Tuesday, April 9, 2013

Exome coverage and per chromosome coverage

This post is actually inspired by the discussion on the Qualimap google groups.

Assume we need to calculate mean coverage inside of the exons or any other arbitrary regions defined by an annotation file. In this post I will present 3 approaches to perform this task. The impatient can check my favourite (and hopefully the easiest) method.

After googling a little bit on the given problem it's easy to find that one can do coverage calculation using Samtools mpileup or coverageBed. The third option that I will show here will be the Qualimap tool.

So, here we go.

Using coverageBed

Given file test.bam and regions defined in file test.bed one can calculate coverage using the following command:

coverageBed -abam test.bam -b test.bed -d | awk '{c+=$8;len+=1}END{print "mappedBases=" c ,"RegionsSize=" len, "meanCoverage=" c/len}'

What's going on here? coverageBed outputs coverage at each position of each region intersecting with the BAM file; output is piped to a simple awk script which will accumulate the total length of regions and the number of mapped bases (column 8); finally awk will output mean coverage.

Unfortunately, there is a minor problem in this script. Since some of the regions could intersect, we count intersecting bases twice. It does not matter if you are interested in absolute coverage of your regions, but this could bias the mean coverage.

Using samtools mpileup

This option is quite popular.
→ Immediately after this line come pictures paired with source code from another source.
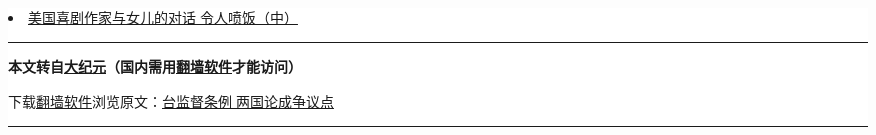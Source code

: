 <li><a href="https://github.com/iwgwqn343/djy/blob/master/gb/21/11/9/n13364136.md#1">美国喜剧作家与女儿的对话 令人喷饭（中）</a></li>
<hr>

<strong>本文转自<a href="https://www.epochtimes.com">大纪元</a>（国内需用<a href="https://github.com/iwgwqn343/www/blob/master/README.md#8">翻墙软件</a>才能访问）</strong><p>下载<a href="https://github.com/iwgwqn343/www/blob/master/README.md#8">翻墙软件</a>浏览原文：<a href="https://www.epochtimes.com/gb/14/4/18/n4134830.htm">台监督条例  两国论成争议点</a></p><hr>
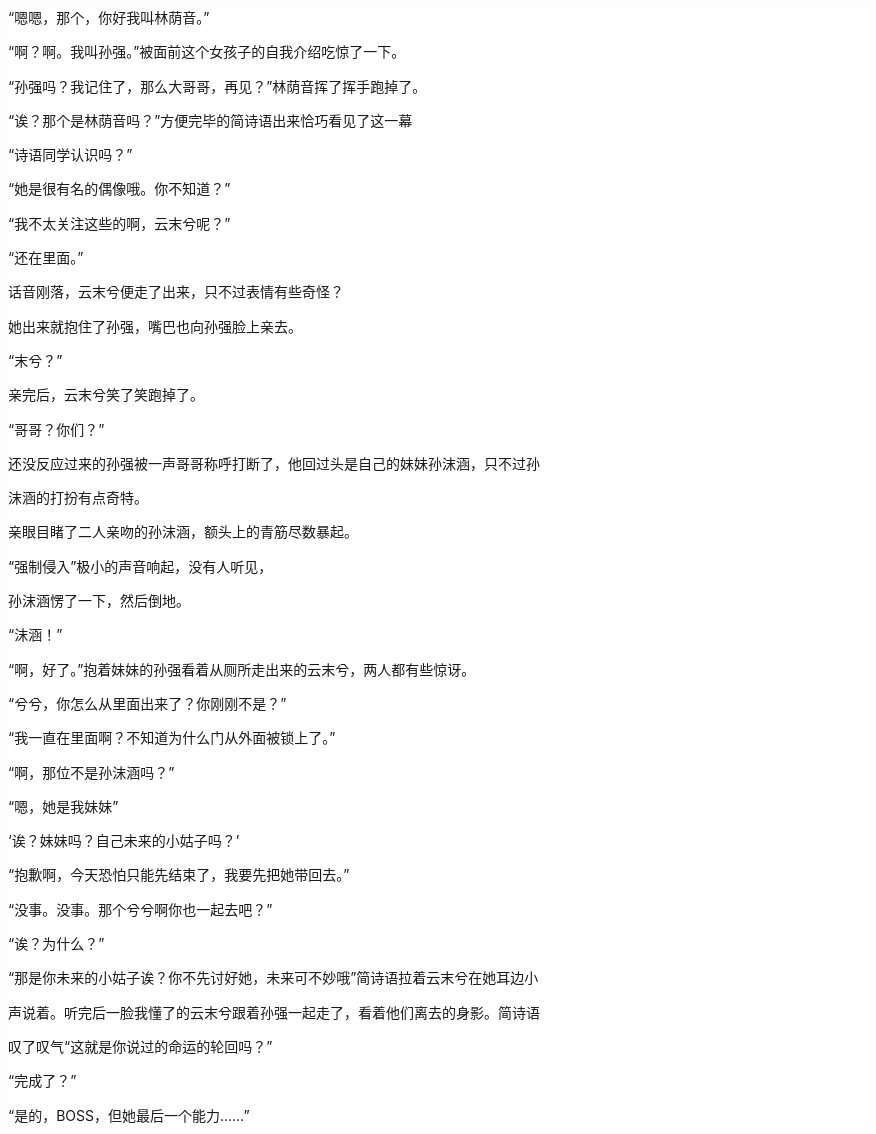 “嗯嗯，那个，你好我叫林荫音。”

“啊？啊。我叫孙强。”被面前这个女孩子的自我介绍吃惊了一下。

“孙强吗？我记住了，那么大哥哥，再见？”林荫音挥了挥手跑掉了。

“诶？那个是林荫音吗？”方便完毕的简诗语出来恰巧看见了这一幕

“诗语同学认识吗？”

“她是很有名的偶像哦。你不知道？”

“我不太关注这些的啊，云末兮呢？”

“还在里面。”

话音刚落，云末兮便走了出来，只不过表情有些奇怪？

她出来就抱住了孙强，嘴巴也向孙强脸上亲去。

“末兮？”

亲完后，云末兮笑了笑跑掉了。

“哥哥？你们？”

还没反应过来的孙强被一声哥哥称呼打断了，他回过头是自己的妹妹孙沫涵，只不过孙

沫涵的打扮有点奇特。

亲眼目睹了二人亲吻的孙沫涵，额头上的青筋尽数暴起。

“强制侵入”极小的声音响起，没有人听见，

孙沫涵愣了一下，然后倒地。

“沫涵！”

“啊，好了。”抱着妹妹的孙强看着从厕所走出来的云末兮，两人都有些惊讶。

“兮兮，你怎么从里面出来了？你刚刚不是？”

“我一直在里面啊？不知道为什么门从外面被锁上了。”

“啊，那位不是孙沫涵吗？”

“嗯，她是我妹妹”

‘诶？妹妹吗？自己未来的小姑子吗？’

“抱歉啊，今天恐怕只能先结束了，我要先把她带回去。”

“没事。没事。那个兮兮啊你也一起去吧？”

“诶？为什么？”

“那是你未来的小姑子诶？你不先讨好她，未来可不妙哦”简诗语拉着云末兮在她耳边小

声说着。听完后一脸我懂了的云末兮跟着孙强一起走了，看着他们离去的身影。简诗语

叹了叹气“这就是你说过的命运的轮回吗？”

“完成了？”

“是的，BOSS，但她最后一个能力……”
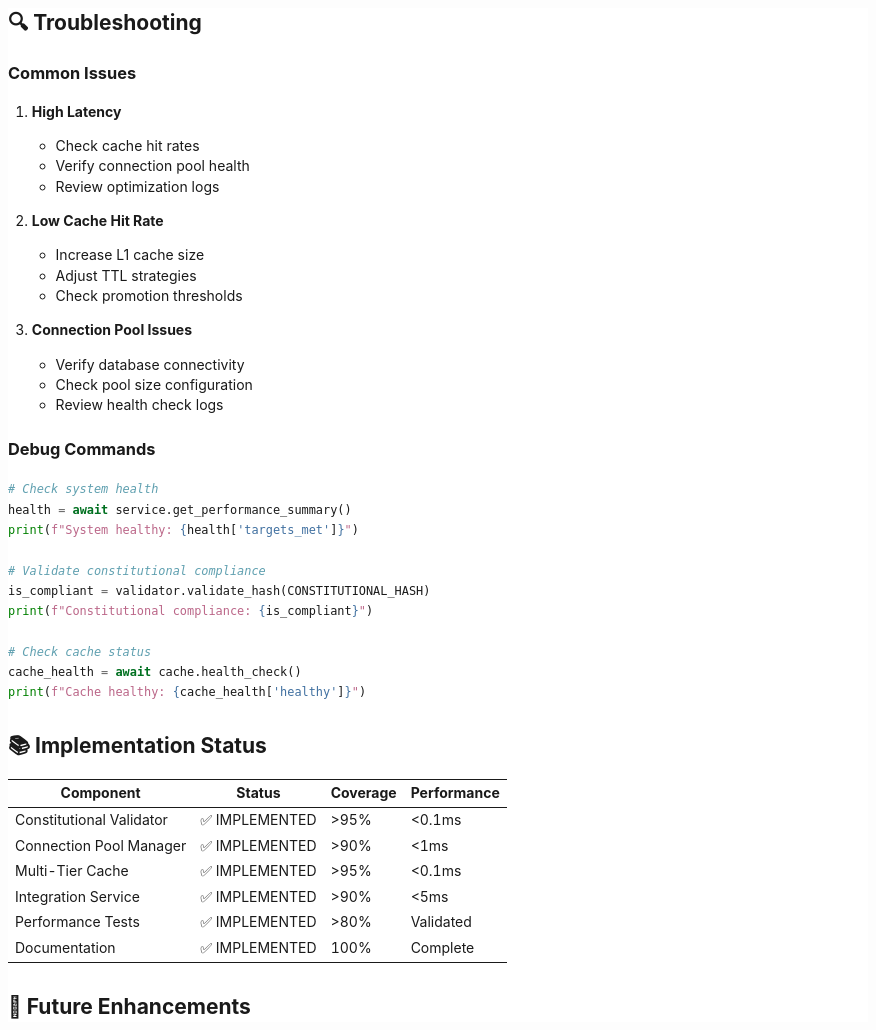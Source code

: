 ## 🔍 Troubleshooting

### Common Issues

1. **High Latency**
   - Check cache hit rates
   - Verify connection pool health
   - Review optimization logs

2. **Low Cache Hit Rate**
   - Increase L1 cache size
   - Adjust TTL strategies
   - Check promotion thresholds

3. **Connection Pool Issues**
   - Verify database connectivity
   - Check pool size configuration
   - Review health check logs

### Debug Commands

```python
# Check system health
health = await service.get_performance_summary()
print(f"System healthy: {health['targets_met']}")

# Validate constitutional compliance
is_compliant = validator.validate_hash(CONSTITUTIONAL_HASH)
print(f"Constitutional compliance: {is_compliant}")

# Check cache status
cache_health = await cache.health_check()
print(f"Cache healthy: {cache_health['healthy']}")
```

## 📚 Implementation Status

| Component | Status | Coverage | Performance |
|-----------|--------|----------|-------------|
| Constitutional Validator | ✅ IMPLEMENTED | >95% | <0.1ms |
| Connection Pool Manager | ✅ IMPLEMENTED | >90% | <1ms |
| Multi-Tier Cache | ✅ IMPLEMENTED | >95% | <0.1ms |
| Integration Service | ✅ IMPLEMENTED | >90% | <5ms |
| Performance Tests | ✅ IMPLEMENTED | >80% | Validated |
| Documentation | ✅ IMPLEMENTED | 100% | Complete |

## 🔮 Future Enhancements
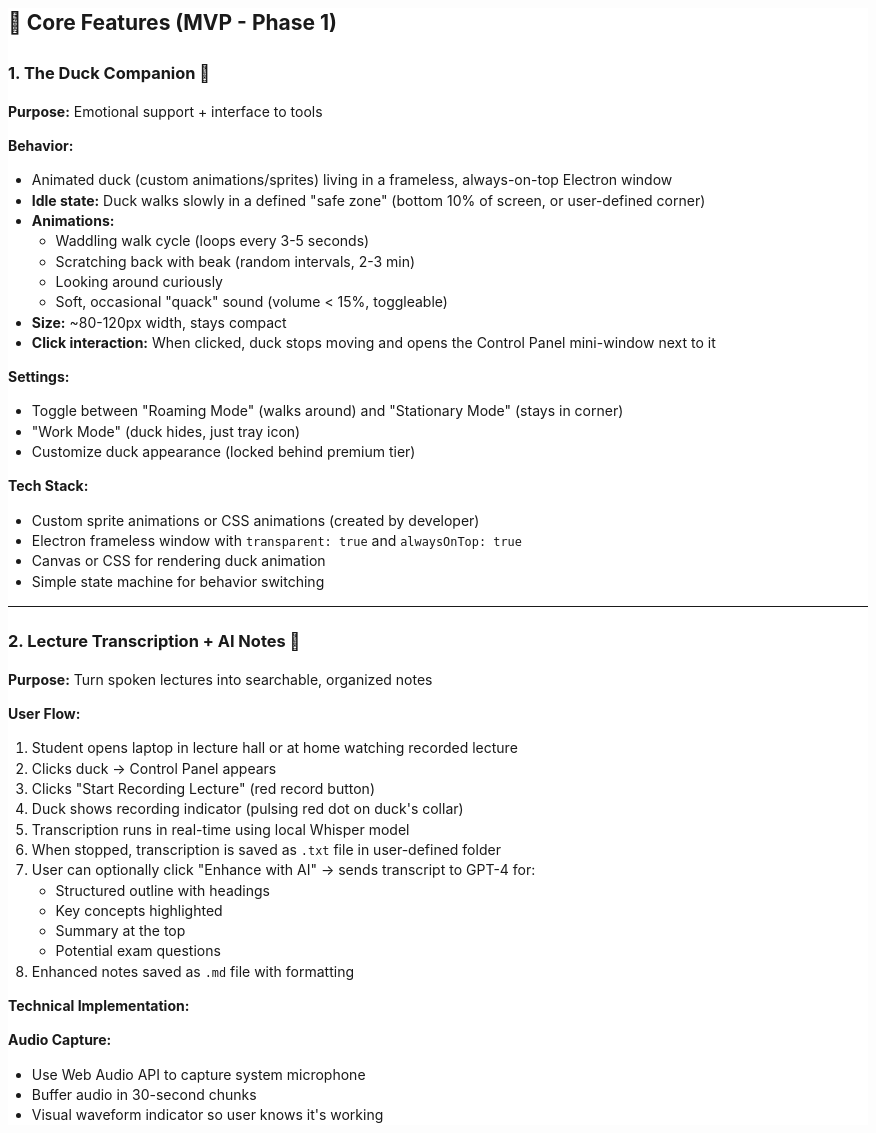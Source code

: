 
## 🎨 Core Features (MVP - Phase 1)

### 1. **The Duck Companion** 🦆
**Purpose:** Emotional support + interface to tools

**Behavior:**
- Animated duck (custom animations/sprites) living in a frameless, always-on-top Electron window
- **Idle state:** Duck walks slowly in a defined "safe zone" (bottom 10% of screen, or user-defined corner)
- **Animations:**
  - Waddling walk cycle (loops every 3-5 seconds)
  - Scratching back with beak (random intervals, 2-3 min)
  - Looking around curiously
  - Soft, occasional "quack" sound (volume < 15%, toggleable)
- **Size:** ~80-120px width, stays compact
- **Click interaction:** When clicked, duck stops moving and opens the Control Panel mini-window next to it

**Settings:**
- Toggle between "Roaming Mode" (walks around) and "Stationary Mode" (stays in corner)
- "Work Mode" (duck hides, just tray icon)
- Customize duck appearance (locked behind premium tier)

**Tech Stack:**
- Custom sprite animations or CSS animations (created by developer)
- Electron frameless window with `transparent: true` and `alwaysOnTop: true`
- Canvas or CSS for rendering duck animation
- Simple state machine for behavior switching

---

### 2. **Lecture Transcription + AI Notes** 📝
**Purpose:** Turn spoken lectures into searchable, organized notes

**User Flow:**
1. Student opens laptop in lecture hall or at home watching recorded lecture
2. Clicks duck → Control Panel appears
3. Clicks "Start Recording Lecture" (red record button)
4. Duck shows recording indicator (pulsing red dot on duck's collar)
5. Transcription runs in real-time using local Whisper model
6. When stopped, transcription is saved as `.txt` file in user-defined folder
7. User can optionally click "Enhance with AI" → sends transcript to GPT-4 for:
   - Structured outline with headings
   - Key concepts highlighted
   - Summary at the top
   - Potential exam questions
8. Enhanced notes saved as `.md` file with formatting

**Technical Implementation:**

**Audio Capture:**
- Use Web Audio API to capture system microphone
- Buffer audio in 30-second chunks
- Visual waveform indicator so user knows it's working
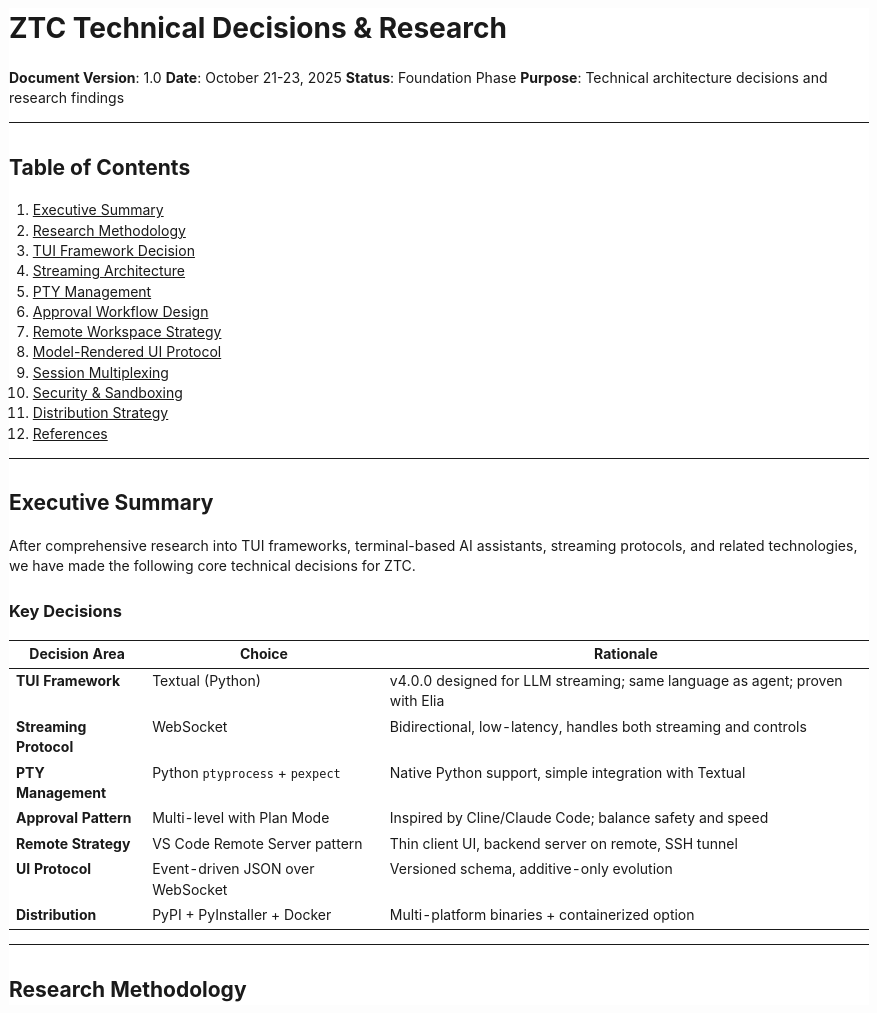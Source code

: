 # ZTC Technical Decisions & Research

**Document Version**: 1.0
**Date**: October 21-23, 2025
**Status**: Foundation Phase
**Purpose**: Technical architecture decisions and research findings

---

## Table of Contents

1. [Executive Summary](#executive-summary)
2. [Research Methodology](#research-methodology)
3. [TUI Framework Decision](#tui-framework-decision)
4. [Streaming Architecture](#streaming-architecture)
5. [PTY Management](#pty-management)
6. [Approval Workflow Design](#approval-workflow-design)
7. [Remote Workspace Strategy](#remote-workspace-strategy)
8. [Model-Rendered UI Protocol](#model-rendered-ui-protocol)
9. [Session Multiplexing](#session-multiplexing)
10. [Security & Sandboxing](#security--sandboxing)
11. [Distribution Strategy](#distribution-strategy)
12. [References](#references)

---

## Executive Summary

After comprehensive research into TUI frameworks, terminal-based AI assistants, streaming protocols, and related technologies, we have made the following core technical decisions for ZTC.

### Key Decisions

| Decision Area | Choice | Rationale |
|---------------|--------|-----------|
| **TUI Framework** | Textual (Python) | v4.0.0 designed for LLM streaming; same language as agent; proven with Elia |
| **Streaming Protocol** | WebSocket | Bidirectional, low-latency, handles both streaming and controls |
| **PTY Management** | Python `ptyprocess` + `pexpect` | Native Python support, simple integration with Textual |
| **Approval Pattern** | Multi-level with Plan Mode | Inspired by Cline/Claude Code; balance safety and speed |
| **Remote Strategy** | VS Code Remote Server pattern | Thin client UI, backend server on remote, SSH tunnel |
| **UI Protocol** | Event-driven JSON over WebSocket | Versioned schema, additive-only evolution |
| **Distribution** | PyPI + PyInstaller + Docker | Multi-platform binaries + containerized option |

---

## Research Methodology
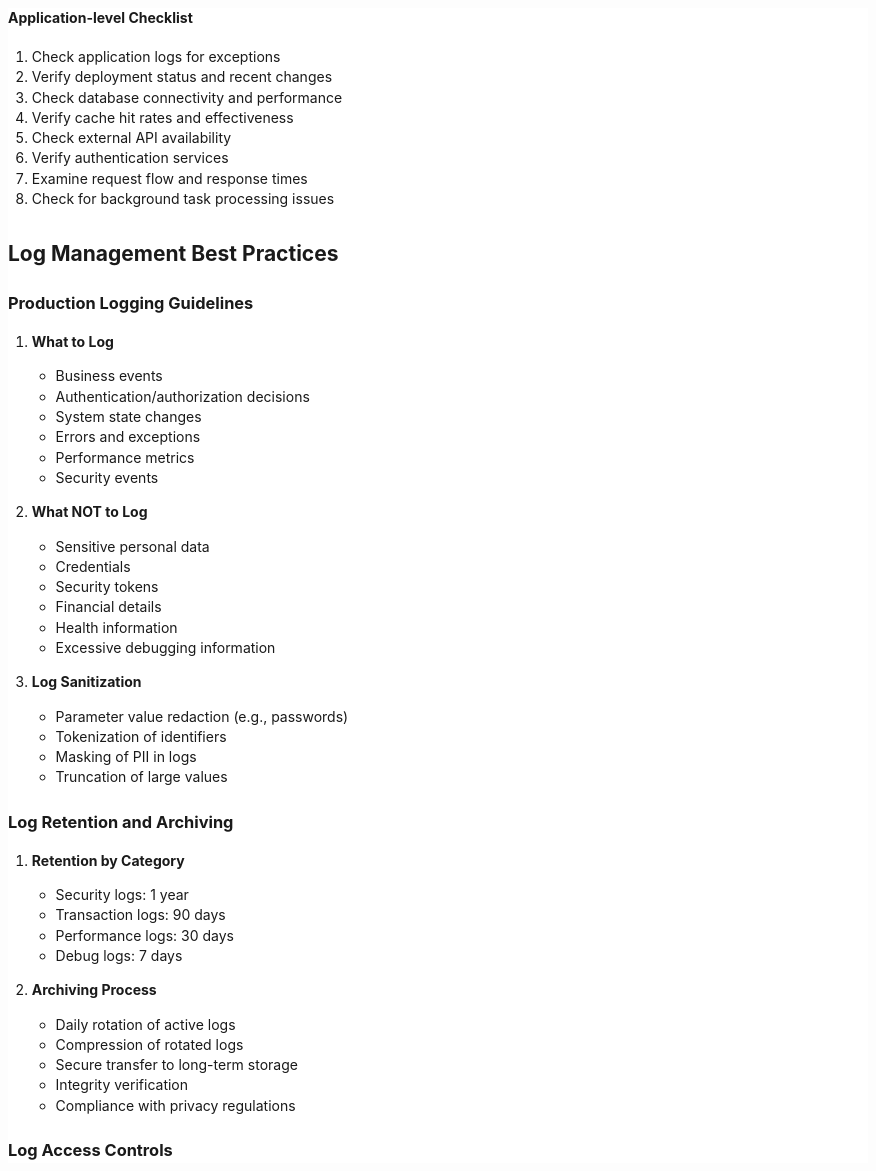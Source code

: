 #### Application-level Checklist

1. Check application logs for exceptions
2. Verify deployment status and recent changes
3. Check database connectivity and performance
4. Verify cache hit rates and effectiveness
5. Check external API availability
6. Verify authentication services
7. Examine request flow and response times
8. Check for background task processing issues

## Log Management Best Practices

### Production Logging Guidelines

1. **What to Log**
   - Business events
   - Authentication/authorization decisions
   - System state changes
   - Errors and exceptions
   - Performance metrics
   - Security events

2. **What NOT to Log**
   - Sensitive personal data
   - Credentials
   - Security tokens
   - Financial details
   - Health information
   - Excessive debugging information

3. **Log Sanitization**
   - Parameter value redaction (e.g., passwords)
   - Tokenization of identifiers
   - Masking of PII in logs
   - Truncation of large values

### Log Retention and Archiving

1. **Retention by Category**
   - Security logs: 1 year
   - Transaction logs: 90 days
   - Performance logs: 30 days
   - Debug logs: 7 days

2. **Archiving Process**
   - Daily rotation of active logs
   - Compression of rotated logs
   - Secure transfer to long-term storage
   - Integrity verification
   - Compliance with privacy regulations

### Log Access Controls

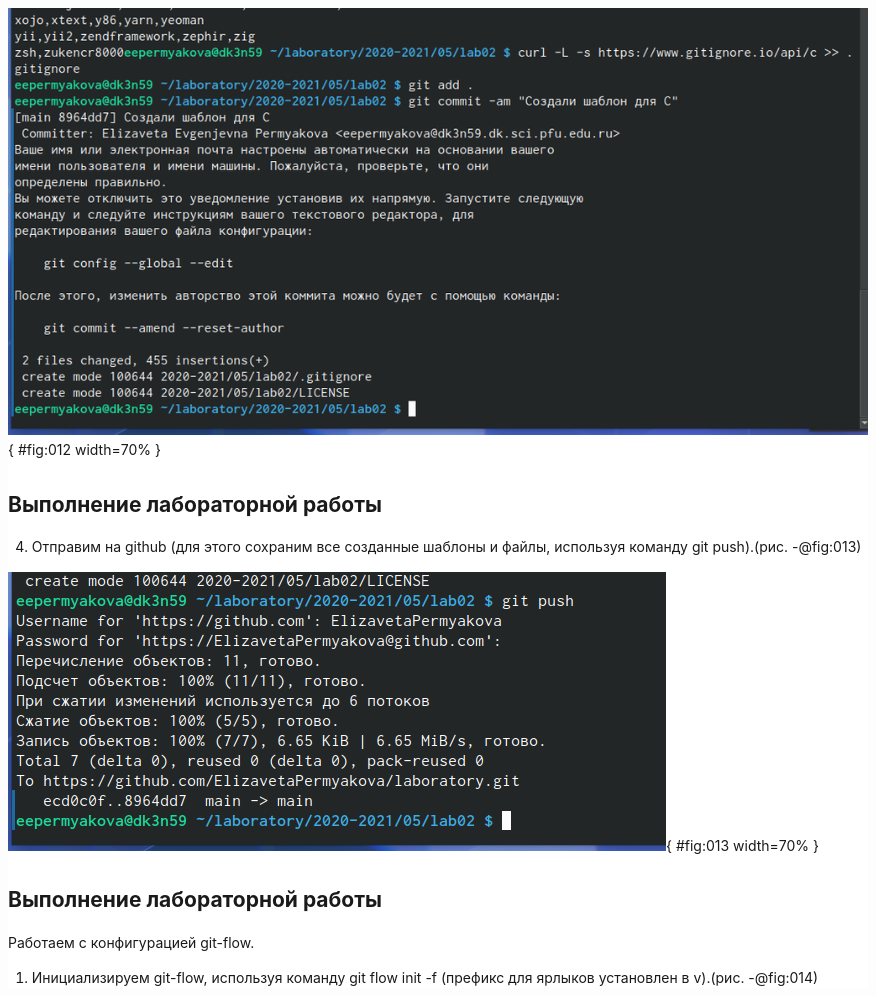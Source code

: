 ![Скачивание шаблона](image/12.png){ #fig:012 width=70% }

## Выполнение лабораторной работы

4. Отправим на github (для этого сохраним все созданные шаблоны и файлы, используя команду git push).(рис. -@fig:013)

![Отправление на github](image/13.png){ #fig:013 width=70% }

## Выполнение лабораторной работы

Работаем с конфигурацией git-flow.

1. Инициализируем git-flow, используя команду git flow init -f (префикс для ярлыков установлен в v).(рис. -@fig:014)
Here is the command:

samtools mpileup -l test.bed -A -Q 0 test.bam | awk 'BEGIN{regionLen=317355}{c+=$4}END{print "mappedBases=" c,"meanCoverage=" c/regionLen}'

Mpileup outputs coverage at each position of the reference intersected with region which has non-zero coverage. To compute the mean coverage one has to calculate the "efficient" length of the regions: the length including non covered bases and counting the intersections only once. In this script the efficient length is the magic number 317355.

More things to keep in mind: since mpileup is originally designed to discover SNPs it may discard a lot of reads based on the minimum coverage, read quality and other parameters. So one has to turn off the turnings by using appropriate command line arguments: -A, -Q0, -d etc. Refer to mpileup documentation for more details.

Using Qualimap:

Qualimap calculates coverage similar to mpileup, which means it calculates coverage at each position of the reference intersected with a region. Moreover it calculates the "efficient length" of the regions (taking into account non covered bases and intersection of regions) when computing mean coverage. Some other advantages of using Qualimap: it can work both with BED and GFF files and output coverage of "outside" regions. Finally, Qualimap also reports per chromosome coverage. Ok, enough of this advertising :) Here's your command:

qualimap bamqc -bam test.bam -gff test.gff

So, what's your preferable way of calculating coverage?

See ya later, folks :)


medhat helmy said...

How did you computed this number 317355? Can you give more details :)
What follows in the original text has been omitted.